Homilía Quinto Domingo de Pascua

Año litúrgico 2008 - 2009 - (Ciclo B)

Yo soy la vid, y vosotros los sarmientos.

Introducción

En el evangelio de este domingo del tiempo pascual destaca la reiteración constante del verbo “permanecer”, que aparece ocho veces, conjugado en distintos tiempos y personas.

Quizás, esta palabra tiene para nosotros una connotación de estabilidad e inmutabilidad que dista mucho de ser la tónica general de la vida que vivimos. Podemos amanecer en un continente y encontrarnos por la noche en el extremo contrario del mundo. Pero hay cambios mucho más profundos que los producidos por variar de lugar físico. Son las transformaciones que nos afectan a niveles más hondos: el encuentro con universos culturales y religiosos muy distintos, desarraigos que conllevan una sacudida y, a veces, pérdida de referencias estables, evoluciones personales que modifican la orientación vital….

Sabemos que el permanecer del que habla Jesús en el discurso de despedida, no significa en modo alguno perdurar como lo hace una estatua o un monolito. Por el contrario, la palabra, repetida como una cantinela a lo largo del texto, tiene un carácter dinámico y activo que exige a las personas o comunidades creyentes, en muchas ocasiones, grandes dosis de perseverancia, continuidad, constancia y resistencia.

Así lo reflejan también las otras lecturas de este día. San Pablo hizo muy pronto la experiencia del costo que supuso para él ser fiel a la llamada de Jesús en el camino de Damasco. La llegada a esa ciudad, igual que la de Jerusalén, no tiene nada de entrada triunfal, sino de camino de cruz como el del Señor al que perseguía. Los “suyos” de antes, los judíos, desean su muerte y los discípulos del Resucitado sospechan de él y le temen. Las primeras comunidades cristianas, según el mismo relato de los Hechos de los Apóstoles, se edificaban y progresaban en el temor del Señor.
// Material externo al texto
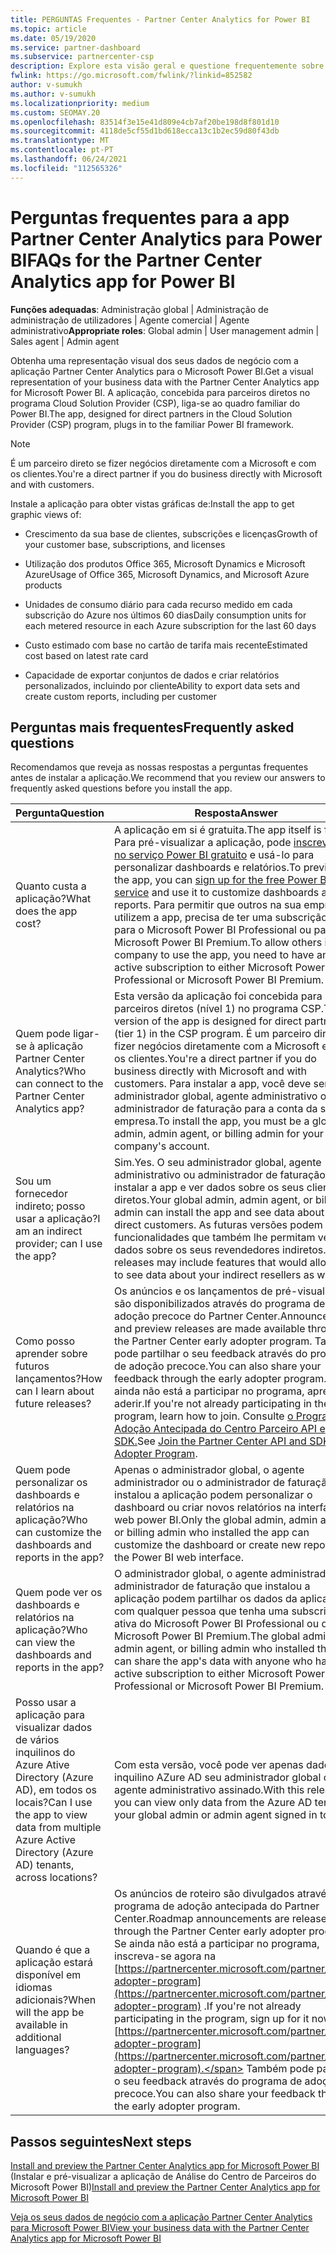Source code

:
 ```yaml
---
title: PERGUNTAS Frequentes - Partner Center Analytics for Power BI
ms.topic: article
ms.date: 05/19/2020
ms.service: partner-dashboard
ms.subservice: partnercenter-csp
description: Explore esta visão geral e questione frequentemente sobre a app Partner Center Analytics para Power BI, concebida para parceiros diretos no programa Cloud Solution Provider (CSP).
fwlink: https://go.microsoft.com/fwlink/?linkid=852582
author: v-sumukh
ms.author: v-sumukh
ms.localizationpriority: medium
ms.custom: SEOMAY.20
ms.openlocfilehash: 83514f3e15e41d809e4cb7af20be198d8f801d10
ms.sourcegitcommit: 4118de5cf55d1bd618ecca13c1b2ec59d80f43db
ms.translationtype: MT
ms.contentlocale: pt-PT
ms.lasthandoff: 06/24/2021
ms.locfileid: "112565326"
---
```

# <a name="faqs-for-the-partner-center-analytics-app-for-power-bi"></a><span data-ttu-id="99992-103">Perguntas frequentes para a app Partner Center Analytics para Power BI</span><span class="sxs-lookup"><span data-stu-id="99992-103">FAQs for the Partner Center Analytics app for Power BI</span></span>



<span data-ttu-id="99992-104">**Funções adequadas**: Administração global | Administração de administração de utilizadores | Agente comercial | Agente administrativo</span><span class="sxs-lookup"><span data-stu-id="99992-104">**Appropriate roles**: Global admin | User management admin | Sales agent | Admin agent</span></span>

<span data-ttu-id="99992-105">Obtenha uma representação visual dos seus dados de negócio com a aplicação Partner Center Analytics para o Microsoft Power BI.</span><span class="sxs-lookup"><span data-stu-id="99992-105">Get a visual representation of your business data with the Partner Center Analytics app for Microsoft Power BI.</span></span> <span data-ttu-id="99992-106">A aplicação, concebida para parceiros diretos no programa Cloud Solution Provider (CSP), liga-se ao quadro familiar do Power BI.</span><span class="sxs-lookup"><span data-stu-id="99992-106">The app, designed for direct partners in the Cloud Solution Provider (CSP) program, plugs in to the familiar Power BI framework.</span></span>

> [!NOTE]  
> <span data-ttu-id="99992-107">É um parceiro direto se fizer negócios diretamente com a Microsoft e com os clientes.</span><span class="sxs-lookup"><span data-stu-id="99992-107">You're a direct partner if you do business directly with Microsoft and with customers.</span></span>

<span data-ttu-id="99992-108">Instale a aplicação para obter vistas gráficas de:</span><span class="sxs-lookup"><span data-stu-id="99992-108">Install the app to get graphic views of:</span></span>

- <span data-ttu-id="99992-109">Crescimento da sua base de clientes, subscrições e licenças</span><span class="sxs-lookup"><span data-stu-id="99992-109">Growth of your customer base, subscriptions, and licenses</span></span>

- <span data-ttu-id="99992-110">Utilização dos produtos Office 365, Microsoft Dynamics e Microsoft Azure</span><span class="sxs-lookup"><span data-stu-id="99992-110">Usage of Office 365, Microsoft Dynamics, and Microsoft Azure products</span></span>

- <span data-ttu-id="99992-111">Unidades de consumo diário para cada recurso medido em cada subscrição do Azure nos últimos 60 dias</span><span class="sxs-lookup"><span data-stu-id="99992-111">Daily consumption units for each metered resource in each Azure subscription for the last 60 days</span></span>

- <span data-ttu-id="99992-112">Custo estimado com base no cartão de tarifa mais recente</span><span class="sxs-lookup"><span data-stu-id="99992-112">Estimated cost based on latest rate card</span></span>

- <span data-ttu-id="99992-113">Capacidade de exportar conjuntos de dados e criar relatórios personalizados, incluindo por cliente</span><span class="sxs-lookup"><span data-stu-id="99992-113">Ability to export data sets and create custom reports, including per customer</span></span>

## <a name="frequently-asked-questions"></a><span data-ttu-id="99992-114">Perguntas mais frequentes</span><span class="sxs-lookup"><span data-stu-id="99992-114">Frequently asked questions</span></span>

<span data-ttu-id="99992-115">Recomendamos que reveja as nossas respostas a perguntas frequentes antes de instalar a aplicação.</span><span class="sxs-lookup"><span data-stu-id="99992-115">We recommend that you review our answers to frequently asked questions before you install the app.</span></span>

| <span data-ttu-id="99992-116">**Pergunta**</span><span class="sxs-lookup"><span data-stu-id="99992-116">**Question**</span></span> | <span data-ttu-id="99992-117">**Resposta**</span><span class="sxs-lookup"><span data-stu-id="99992-117">**Answer**</span></span> |
| --- | ---------- |
| <span data-ttu-id="99992-118">Quanto custa a aplicação?</span><span class="sxs-lookup"><span data-stu-id="99992-118">What does the app cost?</span></span> | <span data-ttu-id="99992-119">A aplicação em si é gratuita.</span><span class="sxs-lookup"><span data-stu-id="99992-119">The app itself is free.</span></span> <span data-ttu-id="99992-120">Para pré-visualizar a aplicação, pode [inscrever-se no serviço Power BI gratuito](https://go.microsoft.com/fwlink/p/?linkid=845347) e usá-lo para personalizar dashboards e relatórios.</span><span class="sxs-lookup"><span data-stu-id="99992-120">To preview the app, you can [sign up for the free Power BI service](https://go.microsoft.com/fwlink/p/?linkid=845347) and use it to customize dashboards and reports.</span></span> <span data-ttu-id="99992-121">Para permitir que outros na sua empresa utilizem a app, precisa de ter uma subscrição ativa para o Microsoft Power BI Professional ou para o Microsoft Power BI Premium.</span><span class="sxs-lookup"><span data-stu-id="99992-121">To allow others in your company to use the app, you need to have an active subscription to either Microsoft Power BI Professional or Microsoft Power BI Premium.</span></span> |
| <span data-ttu-id="99992-122">Quem pode ligar-se à aplicação Partner Center Analytics?</span><span class="sxs-lookup"><span data-stu-id="99992-122">Who can connect to the Partner Center Analytics app?</span></span> | <span data-ttu-id="99992-123">Esta versão da aplicação foi concebida para parceiros diretos (nível 1) no programa CSP.</span><span class="sxs-lookup"><span data-stu-id="99992-123">This version of the app is designed for direct partners (tier 1) in the CSP program.</span></span> <span data-ttu-id="99992-124">É um parceiro direto se fizer negócios diretamente com a Microsoft e com os clientes.</span><span class="sxs-lookup"><span data-stu-id="99992-124">You're a direct partner if you do business directly with Microsoft and with customers.</span></span> <span data-ttu-id="99992-125">Para instalar a app, você deve ser um administrador global, agente administrativo ou administrador de faturação para a conta da sua empresa.</span><span class="sxs-lookup"><span data-stu-id="99992-125">To install the app, you must be a global admin, admin agent, or billing admin for your company's account.</span></span> |
| <span data-ttu-id="99992-126">Sou um fornecedor indireto; posso usar a aplicação?</span><span class="sxs-lookup"><span data-stu-id="99992-126">I am an indirect provider; can I use the app?</span></span> | <span data-ttu-id="99992-127">Sim.</span><span class="sxs-lookup"><span data-stu-id="99992-127">Yes.</span></span> <span data-ttu-id="99992-128">O seu administrador global, agente administrativo ou administrador de faturação pode instalar a app e ver dados sobre os seus clientes diretos.</span><span class="sxs-lookup"><span data-stu-id="99992-128">Your global admin, admin agent, or billing admin can install the app and see data about your direct customers.</span></span> <span data-ttu-id="99992-129">As futuras versões podem incluir funcionalidades que também lhe permitam ver dados sobre os seus revendedores indiretos.</span><span class="sxs-lookup"><span data-stu-id="99992-129">Future releases may include features that would allow you to see data about your indirect resellers as well.</span></span> |
| <span data-ttu-id="99992-130">Como posso aprender sobre futuros lançamentos?</span><span class="sxs-lookup"><span data-stu-id="99992-130">How can I learn about future releases?</span></span> | <span data-ttu-id="99992-131">Os anúncios e os lançamentos de pré-visualização são disponibilizados através do programa de adoção precoce do Partner Center.</span><span class="sxs-lookup"><span data-stu-id="99992-131">Announcements and preview releases are made available through the Partner Center early adopter program.</span></span> <span data-ttu-id="99992-132">Também pode partilhar o seu feedback através do programa de adoção precoce.</span><span class="sxs-lookup"><span data-stu-id="99992-132">You can also share your feedback through the early adopter program.</span></span> <span data-ttu-id="99992-133">Se ainda não está a participar no programa, aprenda a aderir.</span><span class="sxs-lookup"><span data-stu-id="99992-133">If you're not already participating in the program, learn how to join.</span></span> <span data-ttu-id="99992-134">Consulte [o Programa de Adoção Antecipada do Centro Parceiro API e SDK.](/partner-center/develop/early-adopter-program)</span><span class="sxs-lookup"><span data-stu-id="99992-134">See [Join the Partner Center API and SDK Early Adopter Program](/partner-center/develop/early-adopter-program).</span></span>  |
| <span data-ttu-id="99992-135">Quem pode personalizar os dashboards e relatórios na aplicação?</span><span class="sxs-lookup"><span data-stu-id="99992-135">Who can customize the dashboards and reports in the app?</span></span> | <span data-ttu-id="99992-136">Apenas o administrador global, o agente administrador ou o administrador de faturação que instalou a aplicação podem personalizar o dashboard ou criar novos relatórios na interface web power BI.</span><span class="sxs-lookup"><span data-stu-id="99992-136">Only the global admin, admin agent, or billing admin who installed the app can customize the dashboard or create new reports in the Power BI web interface.</span></span> |
| <span data-ttu-id="99992-137">Quem pode ver os dashboards e relatórios na aplicação?</span><span class="sxs-lookup"><span data-stu-id="99992-137">Who can view the dashboards and reports in the app?</span></span> | <span data-ttu-id="99992-138">O administrador global, o agente administrador ou administrador de faturação que instalou a aplicação podem partilhar os dados da aplicação com qualquer pessoa que tenha uma subscrição ativa do Microsoft Power BI Professional ou do Microsoft Power BI Premium.</span><span class="sxs-lookup"><span data-stu-id="99992-138">The global admin, admin agent, or billing admin who installed the app can share the app's data with anyone who has an active subscription to either Microsoft Power BI Professional or Microsoft Power BI Premium.</span></span> |
| <span data-ttu-id="99992-139">Posso usar a aplicação para visualizar dados de vários inquilinos do Azure Ative Directory (Azure AD), em todos os locais?</span><span class="sxs-lookup"><span data-stu-id="99992-139">Can I use the app to view data from multiple Azure Active Directory (Azure AD) tenants, across locations?</span></span> | <span data-ttu-id="99992-140">Com esta versão, você pode ver apenas dados do inquilino AZure AD seu administrador global ou agente administrativo assinado.</span><span class="sxs-lookup"><span data-stu-id="99992-140">With this release, you can view only data from the Azure AD tenant your global admin or admin agent signed in to.</span></span> | 
| <span data-ttu-id="99992-141">Quando é que a aplicação estará disponível em idiomas adicionais?</span><span class="sxs-lookup"><span data-stu-id="99992-141">When will the app be available in additional languages?</span></span> | <span data-ttu-id="99992-142">Os anúncios de roteiro são divulgados através do programa de adoção antecipada do Partner Center.</span><span class="sxs-lookup"><span data-stu-id="99992-142">Roadmap announcements are released through the Partner Center early adopter program.</span></span> <span data-ttu-id="99992-143">Se ainda não está a participar no programa, inscreva-se agora na [https://partnercenter.microsoft.com/partner/early-adopter-program](https://partnercenter.microsoft.com/partner/early-adopter-program) .</span><span class="sxs-lookup"><span data-stu-id="99992-143">If you're not already participating in the program, sign up for it now at [https://partnercenter.microsoft.com/partner/early-adopter-program](https://partnercenter.microsoft.com/partner/early-adopter-program).</span></span> <span data-ttu-id="99992-144">Também pode partilhar o seu feedback através do programa de adoção precoce.</span><span class="sxs-lookup"><span data-stu-id="99992-144">You can also share your feedback through the early adopter program.</span></span> | 



## <a name="next-steps"></a><span data-ttu-id="99992-145">Passos seguintes</span><span class="sxs-lookup"><span data-stu-id="99992-145">Next steps</span></span>

<span data-ttu-id="99992-146">[Install and preview the Partner Center Analytics app for Microsoft Power BI](power-bi-app-for-direct-partners-install.md) (Instalar e pré-visualizar a aplicação de Análise do Centro de Parceiros do Microsoft Power BI)</span><span class="sxs-lookup"><span data-stu-id="99992-146">[Install and preview the Partner Center Analytics app for Microsoft Power BI](power-bi-app-for-direct-partners-install.md)</span></span>

[<span data-ttu-id="99992-147">Veja os seus dados de negócio com a aplicação Partner Center Analytics para Microsoft Power BI</span><span class="sxs-lookup"><span data-stu-id="99992-147">View your business data with the Partner Center Analytics app for Microsoft Power BI</span></span>](power-bi-app-for-direct-partners-use.md)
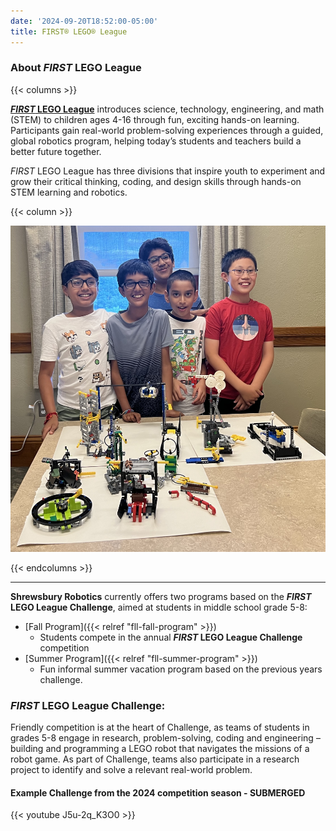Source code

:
 ```yaml
---
date: '2024-09-20T18:52:00-05:00'
title: FIRST® LEGO® League
---
```


### About _FIRST_ LEGO League
{{< columns >}}

[**_FIRST_ LEGO League**](https://www.firstinspires.org/robotics/fll/what-is-first-lego-league) introduces science, technology, engineering, and math (STEM) to children ages 4-16 through fun, exciting hands-on learning. Participants gain real-world problem-solving experiences through a guided, global robotics program, helping today’s students and teachers build a better future together.

_FIRST_ LEGO League has three divisions that inspire youth to experiment and grow their critical thinking, coding, and design skills through hands-on STEM learning and robotics.

{{< column >}}

![FLL Students](fll-students.jpg)

{{< endcolumns >}}

---

**Shrewsbury Robotics** currently offers two programs based on the **_FIRST_ LEGO League Challenge**, aimed at students in middle school grade 5-8:
* [Fall Program]({{< relref "fll-fall-program" >}})
  * Students compete in the annual **_FIRST_ LEGO League Challenge** competition
* [Summer Program]({{< relref "fll-summer-program" >}})
  * Fun informal summer vacation program based on the previous years challenge.


### _FIRST_ LEGO League Challenge:
Friendly competition is at the heart of Challenge, as teams of students in grades 5-8 engage in research, problem-solving, coding and engineering – building and programming a LEGO robot that navigates the missions of a robot game. As part of Challenge, teams also participate in a research project to identify and solve a relevant real-world problem.

#### Example Challenge from the 2024 competition season - SUBMERGED
{{< youtube J5u-2q_K3O0 >}}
La segunda lectura insiste en el significado dinámico del permanecer en los escritos de san Juan. El mandamiento de Dios es creer en su Hijo y amarnos unos a otros. Ambas cosas, creer y amar, implican cambios y, a veces, muy profundos. Y añade que “conoceremos que Dios permanece en nosotros por el Espíritu que nos dio”. Y si hay alguna actuación propia del Espíritu es la de transformarnos y convertirnos para arraigarnos de verdad en Dios.